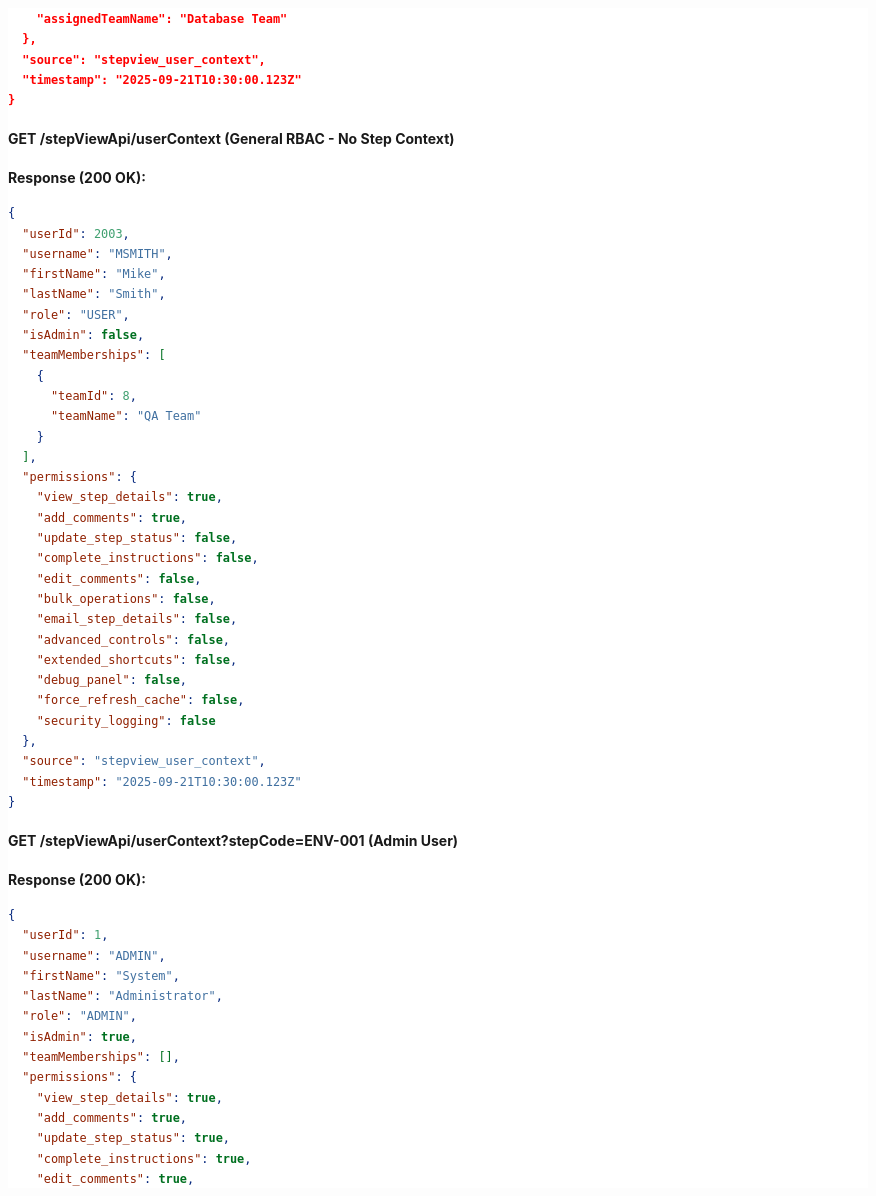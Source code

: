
 ```json
    "assignedTeamName": "Database Team"
  },
  "source": "stepview_user_context",
  "timestamp": "2025-09-21T10:30:00.123Z"
}
```

#### GET /stepViewApi/userContext (General RBAC - No Step Context)

**Response (200 OK):**

```json
{
  "userId": 2003,
  "username": "MSMITH",
  "firstName": "Mike",
  "lastName": "Smith",
  "role": "USER",
  "isAdmin": false,
  "teamMemberships": [
    {
      "teamId": 8,
      "teamName": "QA Team"
    }
  ],
  "permissions": {
    "view_step_details": true,
    "add_comments": true,
    "update_step_status": false,
    "complete_instructions": false,
    "edit_comments": false,
    "bulk_operations": false,
    "email_step_details": false,
    "advanced_controls": false,
    "extended_shortcuts": false,
    "debug_panel": false,
    "force_refresh_cache": false,
    "security_logging": false
  },
  "source": "stepview_user_context",
  "timestamp": "2025-09-21T10:30:00.123Z"
}
```

#### GET /stepViewApi/userContext?stepCode=ENV-001 (Admin User)

**Response (200 OK):**

```json
{
  "userId": 1,
  "username": "ADMIN",
  "firstName": "System",
  "lastName": "Administrator",
  "role": "ADMIN",
  "isAdmin": true,
  "teamMemberships": [],
  "permissions": {
    "view_step_details": true,
    "add_comments": true,
    "update_step_status": true,
    "complete_instructions": true,
    "edit_comments": true,
```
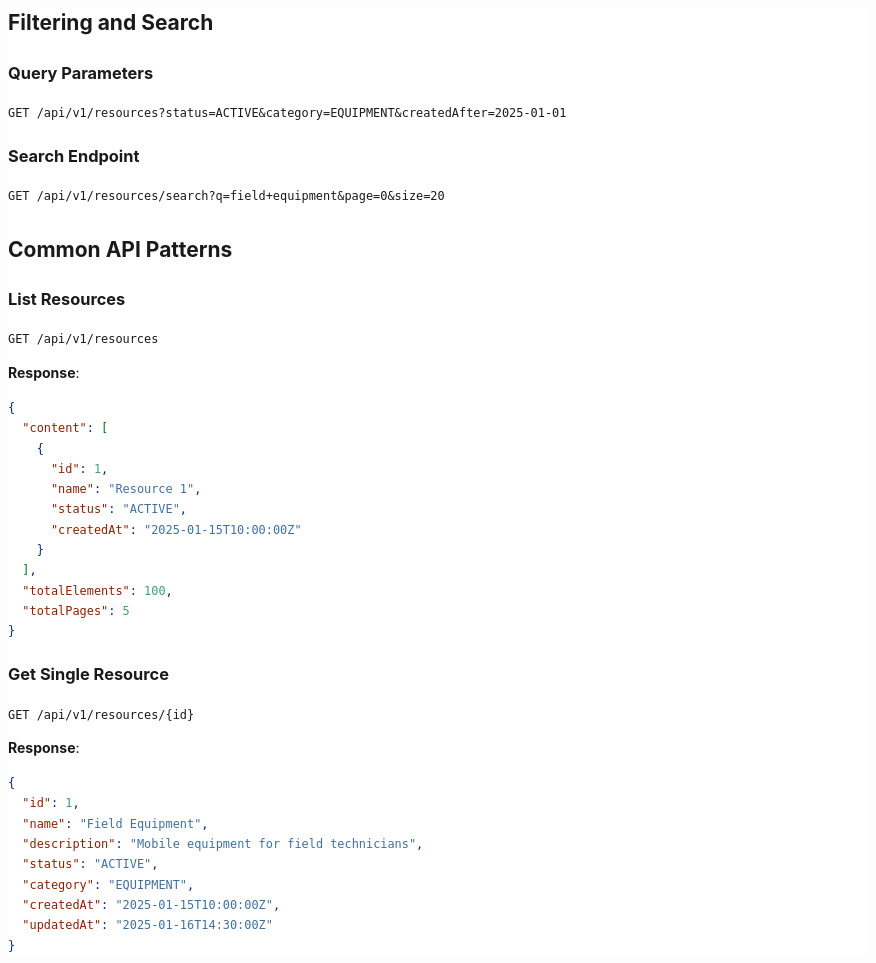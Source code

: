 ## Filtering and Search

### Query Parameters

```http
GET /api/v1/resources?status=ACTIVE&category=EQUIPMENT&createdAfter=2025-01-01
```

### Search Endpoint

```http
GET /api/v1/resources/search?q=field+equipment&page=0&size=20
```

## Common API Patterns

### List Resources

```http
GET /api/v1/resources
```

**Response**:

```json
{
  "content": [
    {
      "id": 1,
      "name": "Resource 1",
      "status": "ACTIVE",
      "createdAt": "2025-01-15T10:00:00Z"
    }
  ],
  "totalElements": 100,
  "totalPages": 5
}
```

### Get Single Resource

```http
GET /api/v1/resources/{id}
```

**Response**:

```json
{
  "id": 1,
  "name": "Field Equipment",
  "description": "Mobile equipment for field technicians",
  "status": "ACTIVE",
  "category": "EQUIPMENT",
  "createdAt": "2025-01-15T10:00:00Z",
  "updatedAt": "2025-01-16T14:30:00Z"
}
```
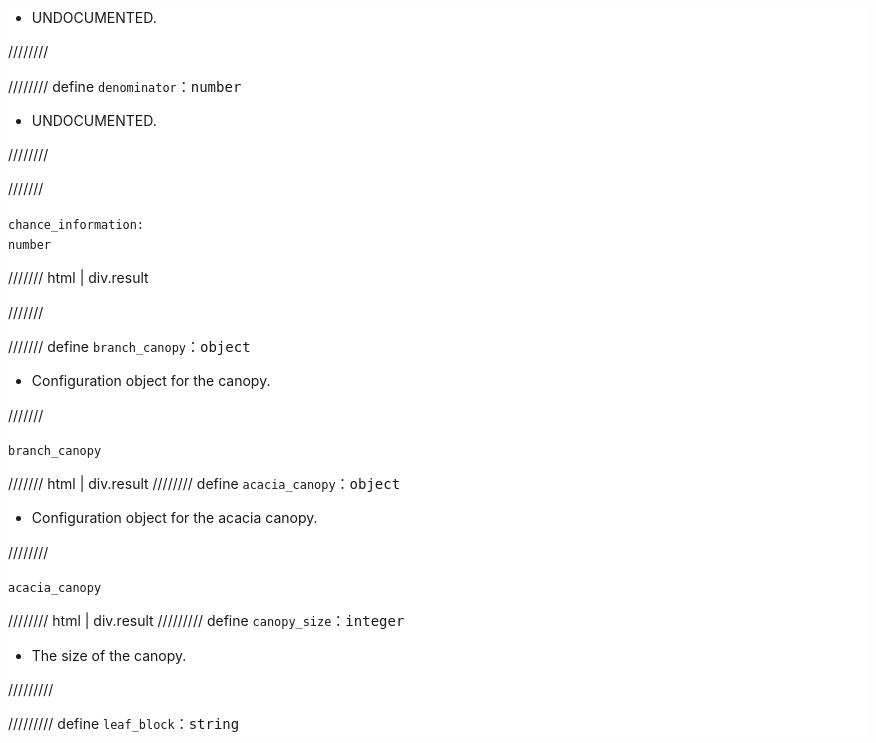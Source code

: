 - UNDOCUMENTED.


////////


//////// define
`denominator`：<samp>number</samp>

- UNDOCUMENTED.


////////


///////


```mcschema
chance_information:
number

```

/////// html | div.result

///////




/////// define
`branch_canopy`：<samp>object</samp>

- Configuration object for the canopy.


///////

<div class="language-text highlight"><span class="filename"><code>branch_canopy</code></span><pre id="__code_1"><span></span></pre></div>

/////// html | div.result
//////// define
`acacia_canopy`：<samp>object</samp>

- Configuration object for the acacia canopy.


////////

<div class="language-text highlight"><span class="filename"><code>acacia_canopy</code></span><pre id="__code_1"><span></span></pre></div>

//////// html | div.result
///////// define
`canopy_size`：<samp>integer</samp>

- The size of the canopy.


/////////


///////// define
`leaf_block`：<samp>string</samp>
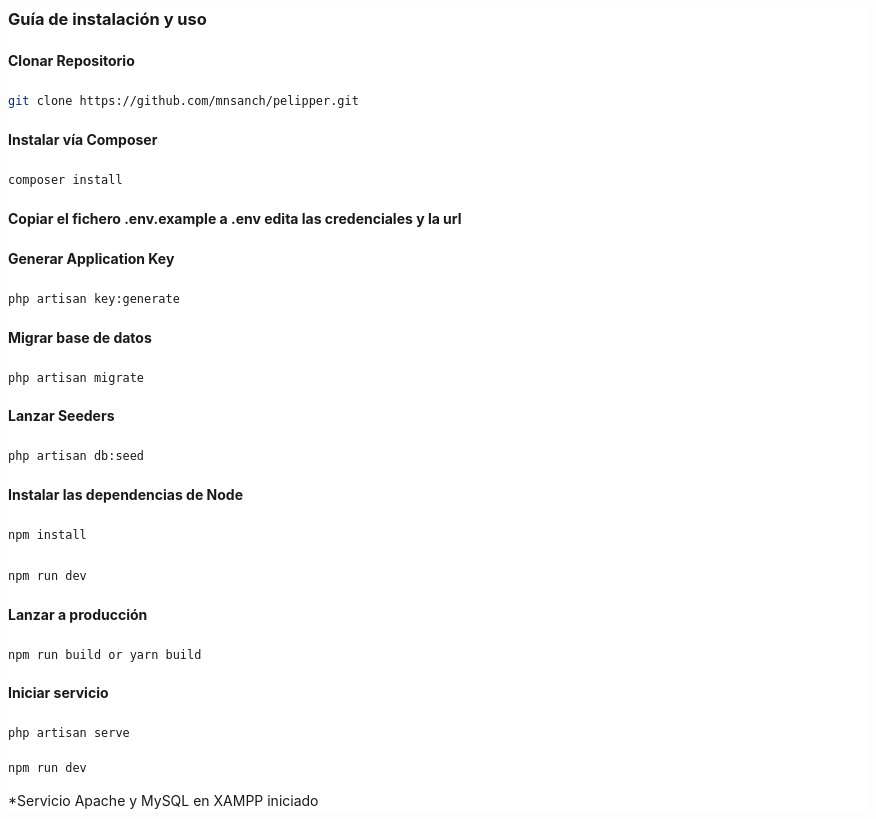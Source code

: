 
### Guía de instalación y uso
#### Clonar Repositorio 

```bash
git clone https://github.com/mnsanch/pelipper.git
```

#### Instalar vía Composer

```bash
composer install
```

#### Copiar el fichero .env.example a .env edita las credenciales y la url


#### Generar Application Key

```bash
php artisan key:generate
```

#### Migrar base de datos

```bash
php artisan migrate
```

#### Lanzar Seeders

```bash
php artisan db:seed
```

#### Instalar las dependencias de Node

```bash
npm install

npm run dev
```

#### Lanzar a producción

```bash
npm run build or yarn build
```

#### Iniciar servicio
```bash
php artisan serve
```
```bash
npm run dev
```
*Servicio Apache y MySQL en XAMPP iniciado
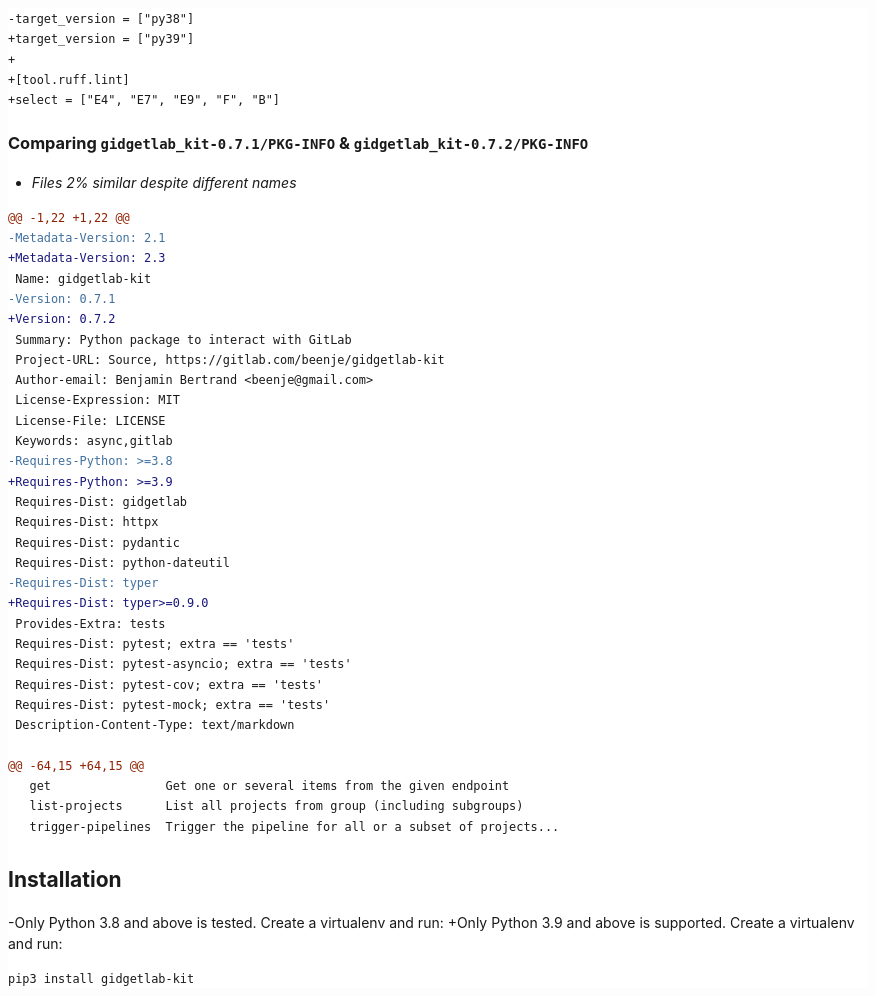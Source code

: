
 ```
-target_version = ["py38"]
+target_version = ["py39"]
+
+[tool.ruff.lint]
+select = ["E4", "E7", "E9", "F", "B"]
```

### Comparing `gidgetlab_kit-0.7.1/PKG-INFO` & `gidgetlab_kit-0.7.2/PKG-INFO`

 * *Files 2% similar despite different names*

```diff
@@ -1,22 +1,22 @@
-Metadata-Version: 2.1
+Metadata-Version: 2.3
 Name: gidgetlab-kit
-Version: 0.7.1
+Version: 0.7.2
 Summary: Python package to interact with GitLab
 Project-URL: Source, https://gitlab.com/beenje/gidgetlab-kit
 Author-email: Benjamin Bertrand <beenje@gmail.com>
 License-Expression: MIT
 License-File: LICENSE
 Keywords: async,gitlab
-Requires-Python: >=3.8
+Requires-Python: >=3.9
 Requires-Dist: gidgetlab
 Requires-Dist: httpx
 Requires-Dist: pydantic
 Requires-Dist: python-dateutil
-Requires-Dist: typer
+Requires-Dist: typer>=0.9.0
 Provides-Extra: tests
 Requires-Dist: pytest; extra == 'tests'
 Requires-Dist: pytest-asyncio; extra == 'tests'
 Requires-Dist: pytest-cov; extra == 'tests'
 Requires-Dist: pytest-mock; extra == 'tests'
 Description-Content-Type: text/markdown
 
@@ -64,15 +64,15 @@
   get                Get one or several items from the given endpoint
   list-projects      List all projects from group (including subgroups)
   trigger-pipelines  Trigger the pipeline for all or a subset of projects...
 ```
 
 ## Installation
 
-Only Python 3.8 and above is tested. Create a virtualenv and run:
+Only Python 3.9 and above is supported. Create a virtualenv and run:
 
 ```bash
 pip3 install gidgetlab-kit
 ```
 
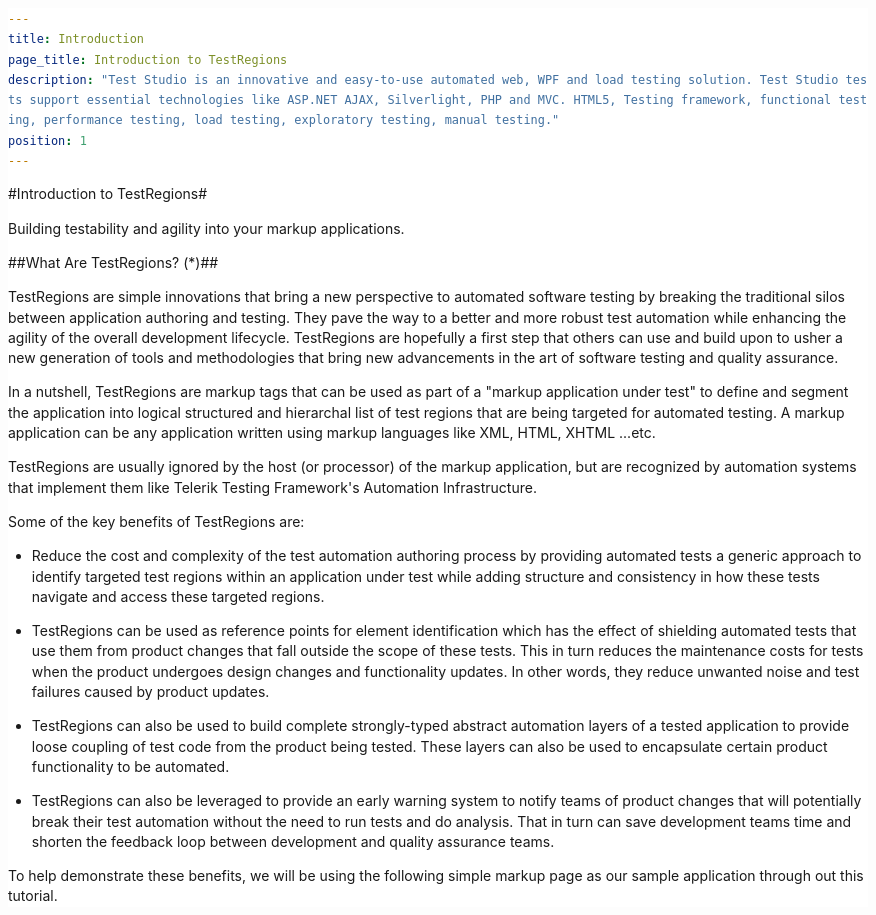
 ```yaml
---
title: Introduction
page_title: Introduction to TestRegions
description: "Test Studio is an innovative and easy-to-use automated web, WPF and load testing solution. Test Studio tests support essential technologies like ASP.NET AJAX, Silverlight, PHP and MVC. HTML5, Testing framework, functional testing, performance testing, load testing, exploratory testing, manual testing."
position: 1
---
```

#Introduction to TestRegions#

Building testability and agility into your markup applications.

##What Are TestRegions? (*)##

TestRegions are simple innovations that bring a new perspective to automated software testing by breaking the traditional silos between application authoring and testing. They pave the way to a better and more robust test automation while enhancing the agility of the overall development lifecycle. TestRegions are hopefully a first step that others can use and build upon to usher a new generation of tools and methodologies that bring new advancements in the art of software testing and quality assurance.
 
In a nutshell, TestRegions are markup tags that can be used as part of a "markup application under test" to define and segment the application into logical structured and hierarchal list of test regions that are being targeted for automated testing. A markup application can be any application written using markup languages like XML, HTML, XHTML ...etc.
 
TestRegions are usually ignored by the host (or processor) of the markup application, but are recognized by automation systems that implement them like Telerik Testing Framework's Automation Infrastructure.
 
Some of the key benefits of TestRegions are:

* Reduce the cost and complexity of the test automation authoring process by providing automated tests a generic approach to identify targeted test regions within an application under test while adding structure and consistency in how these tests navigate and access these targeted regions.

* TestRegions can be used as reference points for element identification which has the effect of shielding automated tests that use them from product changes that fall outside the scope of these tests. This in turn reduces the maintenance costs for tests when the product undergoes design changes and functionality updates. In other words, they reduce unwanted noise and test failures caused by product updates.

* TestRegions can also be used to build complete strongly-typed abstract automation layers of a tested application to provide loose coupling of test code from the product being tested. These layers can also be used to encapsulate certain product functionality to be automated.

* TestRegions can also be leveraged to provide an early warning system to notify teams of product changes that will potentially break their test automation without the need to run tests and do analysis. That in turn can save development teams time and shorten the feedback loop between development and quality assurance teams.
 
To help demonstrate these benefits, we will be using the following simple markup page as our sample application through out this tutorial.
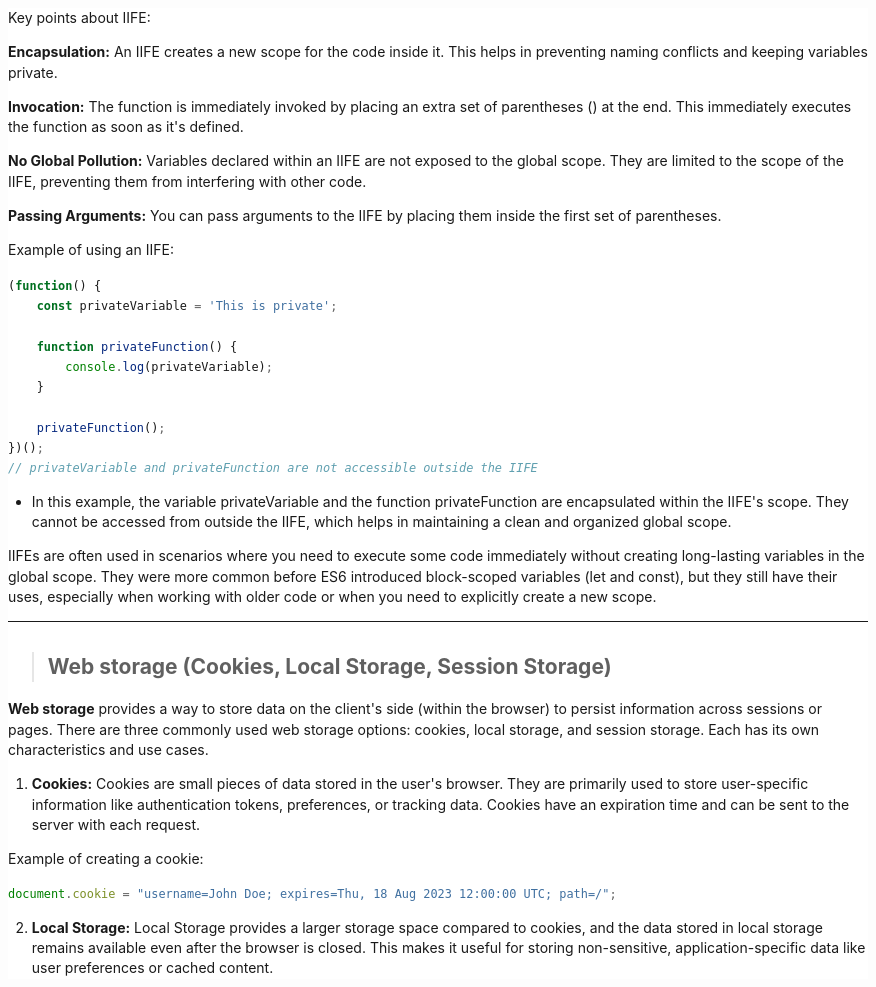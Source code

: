 Key points about IIFE:

**Encapsulation:** An IIFE creates a new scope for the code inside it. This helps in preventing naming conflicts and keeping variables private.

**Invocation:** The function is immediately invoked by placing an extra set of parentheses () at the end. This immediately executes the function as soon as it's defined.

**No Global Pollution:** Variables declared within an IIFE are not exposed to the global scope. They are limited to the scope of the IIFE, preventing them from interfering with other code.

**Passing Arguments:** You can pass arguments to the IIFE by placing them inside the first set of parentheses.

Example of using an IIFE:
```js
(function() {
    const privateVariable = 'This is private';

    function privateFunction() {
        console.log(privateVariable);
    }

    privateFunction();
})();
// privateVariable and privateFunction are not accessible outside the IIFE
```

* In this example, the variable privateVariable and the function privateFunction are encapsulated within the IIFE's scope. They cannot be accessed from outside the IIFE, which helps in maintaining a clean and organized global scope.

IIFEs are often used in scenarios where you need to execute some code immediately without creating long-lasting variables in the global scope. They were more common before ES6 introduced block-scoped variables (let and const), but they still have their uses, especially when working with older code or when you need to explicitly create a new scope.

---

> ## Web storage (Cookies, Local Storage, Session Storage)

**Web storage** provides a way to store data on the client's side (within the browser) to persist information across sessions or pages. There are three commonly used web storage options: cookies, local storage, and session storage. Each has its own characteristics and use cases.

1. **Cookies:**
Cookies are small pieces of data stored in the user's browser. They are primarily used to store user-specific information like authentication tokens, preferences, or tracking data. Cookies have an expiration time and can be sent to the server with each request.

Example of creating a cookie:

```js
document.cookie = "username=John Doe; expires=Thu, 18 Aug 2023 12:00:00 UTC; path=/";
```

2. **Local Storage:**
Local Storage provides a larger storage space compared to cookies, and the data stored in local storage remains available even after the browser is closed. This makes it useful for storing non-sensitive, application-specific data like user preferences or cached content.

━━━━

Copy every line of the material above in which the string "username" can be found.

  "username": "MSMITH",
  "username": "ADMIN",
document.cookie = "username=John Doe; expires=Thu, 18 Aug 2023 12:00:00 UTC; path=/";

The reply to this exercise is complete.